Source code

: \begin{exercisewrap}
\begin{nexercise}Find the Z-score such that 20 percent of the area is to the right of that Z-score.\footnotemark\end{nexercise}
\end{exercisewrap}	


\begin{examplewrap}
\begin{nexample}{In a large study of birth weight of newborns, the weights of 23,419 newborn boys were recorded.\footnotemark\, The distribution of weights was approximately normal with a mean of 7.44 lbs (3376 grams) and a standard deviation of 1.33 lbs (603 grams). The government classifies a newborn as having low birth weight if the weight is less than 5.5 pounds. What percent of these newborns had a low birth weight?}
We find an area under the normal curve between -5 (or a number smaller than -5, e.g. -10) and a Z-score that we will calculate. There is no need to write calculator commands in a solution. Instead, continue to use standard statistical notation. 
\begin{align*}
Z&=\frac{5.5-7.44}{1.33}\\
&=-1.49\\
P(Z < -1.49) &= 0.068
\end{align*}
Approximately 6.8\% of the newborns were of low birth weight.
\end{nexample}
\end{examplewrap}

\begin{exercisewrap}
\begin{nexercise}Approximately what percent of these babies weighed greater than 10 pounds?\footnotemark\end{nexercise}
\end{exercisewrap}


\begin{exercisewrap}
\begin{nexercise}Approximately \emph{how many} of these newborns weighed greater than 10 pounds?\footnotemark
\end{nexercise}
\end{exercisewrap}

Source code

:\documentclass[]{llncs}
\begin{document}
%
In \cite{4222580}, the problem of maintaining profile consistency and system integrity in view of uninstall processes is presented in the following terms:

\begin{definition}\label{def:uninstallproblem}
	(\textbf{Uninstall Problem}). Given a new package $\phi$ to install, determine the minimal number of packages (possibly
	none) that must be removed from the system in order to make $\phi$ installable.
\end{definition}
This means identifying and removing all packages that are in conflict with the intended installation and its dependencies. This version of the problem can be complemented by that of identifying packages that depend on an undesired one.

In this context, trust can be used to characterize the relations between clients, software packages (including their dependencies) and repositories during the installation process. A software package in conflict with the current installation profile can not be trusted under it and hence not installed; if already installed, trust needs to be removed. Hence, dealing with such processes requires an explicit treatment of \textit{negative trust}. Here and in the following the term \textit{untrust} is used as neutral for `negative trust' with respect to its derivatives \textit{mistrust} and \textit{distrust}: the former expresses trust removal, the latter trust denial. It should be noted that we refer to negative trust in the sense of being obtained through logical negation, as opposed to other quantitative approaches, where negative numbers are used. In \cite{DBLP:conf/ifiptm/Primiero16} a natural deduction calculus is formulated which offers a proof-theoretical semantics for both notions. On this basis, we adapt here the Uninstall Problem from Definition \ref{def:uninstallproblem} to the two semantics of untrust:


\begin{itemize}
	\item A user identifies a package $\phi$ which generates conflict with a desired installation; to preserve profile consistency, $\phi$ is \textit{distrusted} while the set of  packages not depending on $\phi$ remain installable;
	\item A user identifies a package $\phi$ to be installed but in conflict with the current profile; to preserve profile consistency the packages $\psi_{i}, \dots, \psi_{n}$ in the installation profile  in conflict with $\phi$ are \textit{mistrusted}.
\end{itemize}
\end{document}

» Directions: Please copy out every line of the preceding listing that carries "birth".

» Completed task:
\begin{nexample}{In a large study of birth weight of newborns, the weights of 23,419 newborn boys were recorded.\footnotemark\, The distribution of weights was approximately normal with a mean of 7.44 lbs (3376 grams) and a standard deviation of 1.33 lbs (603 grams). The government classifies a newborn as having low birth weight if the weight is less than 5.5 pounds. What percent of these newborns had a low birth weight?}
Approximately 6.8\% of the newborns were of low birth weight.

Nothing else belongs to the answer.